** Opening Supplied material block **

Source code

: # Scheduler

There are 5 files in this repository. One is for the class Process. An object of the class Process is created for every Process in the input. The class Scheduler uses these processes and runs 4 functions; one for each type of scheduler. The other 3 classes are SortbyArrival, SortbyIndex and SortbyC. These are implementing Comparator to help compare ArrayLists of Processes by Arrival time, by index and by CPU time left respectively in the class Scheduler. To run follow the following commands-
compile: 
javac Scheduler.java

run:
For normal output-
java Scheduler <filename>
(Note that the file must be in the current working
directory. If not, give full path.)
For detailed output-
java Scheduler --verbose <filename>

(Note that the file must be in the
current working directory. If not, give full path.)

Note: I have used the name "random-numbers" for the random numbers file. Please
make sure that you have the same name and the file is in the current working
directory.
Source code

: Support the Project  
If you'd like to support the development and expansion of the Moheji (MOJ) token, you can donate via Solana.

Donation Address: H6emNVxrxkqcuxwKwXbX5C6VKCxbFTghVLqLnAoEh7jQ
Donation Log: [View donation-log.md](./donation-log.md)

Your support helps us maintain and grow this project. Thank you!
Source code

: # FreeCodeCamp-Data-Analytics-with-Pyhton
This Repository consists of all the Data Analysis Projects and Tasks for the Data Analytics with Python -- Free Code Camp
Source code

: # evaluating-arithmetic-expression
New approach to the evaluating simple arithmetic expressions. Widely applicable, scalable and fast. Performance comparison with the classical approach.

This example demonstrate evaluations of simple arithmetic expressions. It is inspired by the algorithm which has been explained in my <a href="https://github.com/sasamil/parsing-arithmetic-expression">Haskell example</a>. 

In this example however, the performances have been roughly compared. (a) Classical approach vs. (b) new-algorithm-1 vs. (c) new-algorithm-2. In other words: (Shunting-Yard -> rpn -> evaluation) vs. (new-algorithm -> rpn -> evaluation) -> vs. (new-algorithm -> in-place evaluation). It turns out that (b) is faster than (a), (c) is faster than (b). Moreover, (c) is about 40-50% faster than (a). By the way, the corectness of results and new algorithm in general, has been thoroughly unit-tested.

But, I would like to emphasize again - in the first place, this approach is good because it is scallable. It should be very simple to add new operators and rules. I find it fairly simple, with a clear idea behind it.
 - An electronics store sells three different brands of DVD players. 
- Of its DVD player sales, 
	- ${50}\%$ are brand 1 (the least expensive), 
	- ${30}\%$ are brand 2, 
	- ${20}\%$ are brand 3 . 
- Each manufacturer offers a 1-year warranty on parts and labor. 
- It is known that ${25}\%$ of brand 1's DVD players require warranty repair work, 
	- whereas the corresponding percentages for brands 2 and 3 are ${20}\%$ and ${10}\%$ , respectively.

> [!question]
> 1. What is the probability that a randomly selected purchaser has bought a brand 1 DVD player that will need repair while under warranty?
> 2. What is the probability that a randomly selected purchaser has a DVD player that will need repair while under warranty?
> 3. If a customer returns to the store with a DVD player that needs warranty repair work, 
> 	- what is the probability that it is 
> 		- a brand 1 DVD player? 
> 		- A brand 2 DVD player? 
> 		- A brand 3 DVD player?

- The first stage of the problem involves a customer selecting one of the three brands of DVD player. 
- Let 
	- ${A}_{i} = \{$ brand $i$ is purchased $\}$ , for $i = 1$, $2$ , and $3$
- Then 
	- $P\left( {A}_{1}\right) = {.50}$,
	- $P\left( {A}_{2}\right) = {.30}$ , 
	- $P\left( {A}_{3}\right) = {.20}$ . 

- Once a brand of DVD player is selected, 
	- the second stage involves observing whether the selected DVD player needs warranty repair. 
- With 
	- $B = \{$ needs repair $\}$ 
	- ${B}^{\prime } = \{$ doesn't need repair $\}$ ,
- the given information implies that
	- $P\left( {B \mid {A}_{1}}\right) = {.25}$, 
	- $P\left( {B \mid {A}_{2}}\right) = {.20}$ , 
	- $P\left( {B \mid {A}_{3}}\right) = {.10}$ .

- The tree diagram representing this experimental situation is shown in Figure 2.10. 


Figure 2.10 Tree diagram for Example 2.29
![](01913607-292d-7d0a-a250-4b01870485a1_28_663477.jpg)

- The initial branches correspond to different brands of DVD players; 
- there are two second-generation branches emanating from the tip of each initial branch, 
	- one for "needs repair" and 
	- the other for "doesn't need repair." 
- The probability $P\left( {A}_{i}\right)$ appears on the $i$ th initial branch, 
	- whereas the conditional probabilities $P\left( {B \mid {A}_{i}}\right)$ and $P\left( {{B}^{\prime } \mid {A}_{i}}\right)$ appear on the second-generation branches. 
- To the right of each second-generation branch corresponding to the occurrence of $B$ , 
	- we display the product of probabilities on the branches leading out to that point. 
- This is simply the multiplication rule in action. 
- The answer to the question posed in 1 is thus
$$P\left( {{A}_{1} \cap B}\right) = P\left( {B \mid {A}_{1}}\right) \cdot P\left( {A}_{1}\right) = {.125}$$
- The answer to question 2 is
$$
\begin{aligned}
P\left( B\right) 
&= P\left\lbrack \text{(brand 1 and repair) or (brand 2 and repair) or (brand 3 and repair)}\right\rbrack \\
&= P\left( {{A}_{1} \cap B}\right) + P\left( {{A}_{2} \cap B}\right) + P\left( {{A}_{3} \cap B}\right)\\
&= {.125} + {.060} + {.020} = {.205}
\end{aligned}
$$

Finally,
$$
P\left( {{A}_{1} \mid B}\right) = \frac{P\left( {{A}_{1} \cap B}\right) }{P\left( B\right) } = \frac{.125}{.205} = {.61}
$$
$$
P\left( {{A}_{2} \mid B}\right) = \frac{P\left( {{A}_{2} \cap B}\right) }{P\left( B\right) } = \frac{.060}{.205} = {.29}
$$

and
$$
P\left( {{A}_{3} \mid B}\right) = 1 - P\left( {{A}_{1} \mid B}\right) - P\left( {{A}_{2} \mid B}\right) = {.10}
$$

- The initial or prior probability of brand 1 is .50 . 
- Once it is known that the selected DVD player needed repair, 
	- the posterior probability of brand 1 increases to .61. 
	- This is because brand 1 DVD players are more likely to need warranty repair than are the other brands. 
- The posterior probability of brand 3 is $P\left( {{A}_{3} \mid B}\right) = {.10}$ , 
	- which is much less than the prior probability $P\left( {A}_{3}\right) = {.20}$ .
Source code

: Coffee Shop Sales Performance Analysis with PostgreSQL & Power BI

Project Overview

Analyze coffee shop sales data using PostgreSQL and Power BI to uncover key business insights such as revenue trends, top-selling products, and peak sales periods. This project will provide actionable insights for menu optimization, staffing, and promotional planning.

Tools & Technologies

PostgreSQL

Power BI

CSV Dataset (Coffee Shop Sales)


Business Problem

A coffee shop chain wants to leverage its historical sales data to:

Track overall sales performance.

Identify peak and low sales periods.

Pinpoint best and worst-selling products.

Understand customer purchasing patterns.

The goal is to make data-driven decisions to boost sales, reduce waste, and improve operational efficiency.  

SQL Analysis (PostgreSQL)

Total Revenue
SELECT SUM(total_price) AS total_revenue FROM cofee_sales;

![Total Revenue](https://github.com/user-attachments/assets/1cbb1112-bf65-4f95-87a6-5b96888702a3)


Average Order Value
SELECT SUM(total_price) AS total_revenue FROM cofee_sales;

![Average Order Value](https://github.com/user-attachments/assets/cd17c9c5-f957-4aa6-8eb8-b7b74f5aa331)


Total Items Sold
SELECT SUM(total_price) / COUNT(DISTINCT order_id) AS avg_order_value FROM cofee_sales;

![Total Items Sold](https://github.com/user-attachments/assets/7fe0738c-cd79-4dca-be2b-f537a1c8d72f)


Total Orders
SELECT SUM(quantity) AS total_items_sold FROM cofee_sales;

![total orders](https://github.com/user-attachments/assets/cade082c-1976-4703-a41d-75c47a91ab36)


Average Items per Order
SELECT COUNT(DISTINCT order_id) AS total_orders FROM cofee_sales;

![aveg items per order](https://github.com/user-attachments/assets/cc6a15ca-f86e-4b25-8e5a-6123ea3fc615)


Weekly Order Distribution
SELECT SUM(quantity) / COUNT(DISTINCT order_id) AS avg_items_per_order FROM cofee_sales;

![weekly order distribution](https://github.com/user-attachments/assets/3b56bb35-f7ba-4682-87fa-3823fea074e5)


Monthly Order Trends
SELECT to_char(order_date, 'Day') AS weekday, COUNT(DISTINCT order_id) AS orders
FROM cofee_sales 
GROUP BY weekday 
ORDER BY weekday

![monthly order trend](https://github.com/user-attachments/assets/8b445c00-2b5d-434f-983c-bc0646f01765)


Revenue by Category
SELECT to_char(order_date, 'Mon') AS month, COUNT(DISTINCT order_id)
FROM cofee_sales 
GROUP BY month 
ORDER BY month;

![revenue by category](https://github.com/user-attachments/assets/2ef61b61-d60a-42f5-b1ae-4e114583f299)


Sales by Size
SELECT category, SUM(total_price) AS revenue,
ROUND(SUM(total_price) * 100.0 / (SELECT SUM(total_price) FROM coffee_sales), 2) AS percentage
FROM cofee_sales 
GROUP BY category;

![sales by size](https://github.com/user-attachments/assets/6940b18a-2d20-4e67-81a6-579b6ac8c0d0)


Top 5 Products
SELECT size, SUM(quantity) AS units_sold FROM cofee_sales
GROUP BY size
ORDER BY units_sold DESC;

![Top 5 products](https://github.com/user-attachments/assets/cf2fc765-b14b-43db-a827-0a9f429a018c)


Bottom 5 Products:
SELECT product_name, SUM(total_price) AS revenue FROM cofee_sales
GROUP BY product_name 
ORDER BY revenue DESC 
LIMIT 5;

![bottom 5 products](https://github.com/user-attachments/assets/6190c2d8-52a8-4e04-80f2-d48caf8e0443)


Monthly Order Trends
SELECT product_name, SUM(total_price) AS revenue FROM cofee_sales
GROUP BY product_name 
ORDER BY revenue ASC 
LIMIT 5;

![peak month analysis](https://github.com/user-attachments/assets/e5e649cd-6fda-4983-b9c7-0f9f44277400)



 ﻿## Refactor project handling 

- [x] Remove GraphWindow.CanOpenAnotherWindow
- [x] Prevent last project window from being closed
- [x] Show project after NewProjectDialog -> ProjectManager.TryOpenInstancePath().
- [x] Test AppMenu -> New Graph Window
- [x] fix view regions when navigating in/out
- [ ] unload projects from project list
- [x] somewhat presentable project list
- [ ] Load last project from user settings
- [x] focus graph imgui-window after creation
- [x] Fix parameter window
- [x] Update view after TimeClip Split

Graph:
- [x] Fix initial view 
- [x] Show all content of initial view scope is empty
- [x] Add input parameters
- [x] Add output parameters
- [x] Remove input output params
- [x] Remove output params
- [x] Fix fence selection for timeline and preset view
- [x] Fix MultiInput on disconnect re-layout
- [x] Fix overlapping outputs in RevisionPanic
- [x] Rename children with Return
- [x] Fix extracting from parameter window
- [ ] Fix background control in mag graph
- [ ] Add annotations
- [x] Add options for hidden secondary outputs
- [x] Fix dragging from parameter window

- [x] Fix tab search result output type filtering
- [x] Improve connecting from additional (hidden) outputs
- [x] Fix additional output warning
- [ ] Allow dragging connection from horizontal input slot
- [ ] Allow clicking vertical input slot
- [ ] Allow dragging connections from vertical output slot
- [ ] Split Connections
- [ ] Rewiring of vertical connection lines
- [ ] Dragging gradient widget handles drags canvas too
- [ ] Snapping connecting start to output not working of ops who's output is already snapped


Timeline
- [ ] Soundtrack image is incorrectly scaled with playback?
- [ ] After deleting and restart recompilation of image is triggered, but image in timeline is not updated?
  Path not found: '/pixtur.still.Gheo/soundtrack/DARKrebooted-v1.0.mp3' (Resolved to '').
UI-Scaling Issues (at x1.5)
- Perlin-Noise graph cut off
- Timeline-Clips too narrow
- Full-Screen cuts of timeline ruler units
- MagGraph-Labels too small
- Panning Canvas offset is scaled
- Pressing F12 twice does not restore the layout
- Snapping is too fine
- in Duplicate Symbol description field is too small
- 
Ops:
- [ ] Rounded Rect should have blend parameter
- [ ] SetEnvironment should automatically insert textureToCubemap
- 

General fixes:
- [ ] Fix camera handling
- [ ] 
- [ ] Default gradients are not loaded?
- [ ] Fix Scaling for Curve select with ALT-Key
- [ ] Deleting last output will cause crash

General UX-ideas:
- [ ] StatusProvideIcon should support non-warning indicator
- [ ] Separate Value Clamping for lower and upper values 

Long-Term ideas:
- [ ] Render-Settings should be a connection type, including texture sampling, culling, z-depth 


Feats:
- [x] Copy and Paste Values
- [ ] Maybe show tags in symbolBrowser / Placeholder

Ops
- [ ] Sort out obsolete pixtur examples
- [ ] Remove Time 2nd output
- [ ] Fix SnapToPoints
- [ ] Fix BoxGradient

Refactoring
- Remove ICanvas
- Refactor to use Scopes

** Closing Supplied material block **

Task requirements
If a line in the entries above contains the word "DISTINCT", copy it.

Finished task
SELECT SUM(total_price) / COUNT(DISTINCT order_id) AS avg_order_value FROM cofee_sales;
SELECT COUNT(DISTINCT order_id) AS total_orders FROM cofee_sales;
SELECT SUM(quantity) / COUNT(DISTINCT order_id) AS avg_items_per_order FROM cofee_sales;
SELECT to_char(order_date, 'Day') AS weekday, COUNT(DISTINCT order_id) AS orders
SELECT to_char(order_date, 'Mon') AS month, COUNT(DISTINCT order_id)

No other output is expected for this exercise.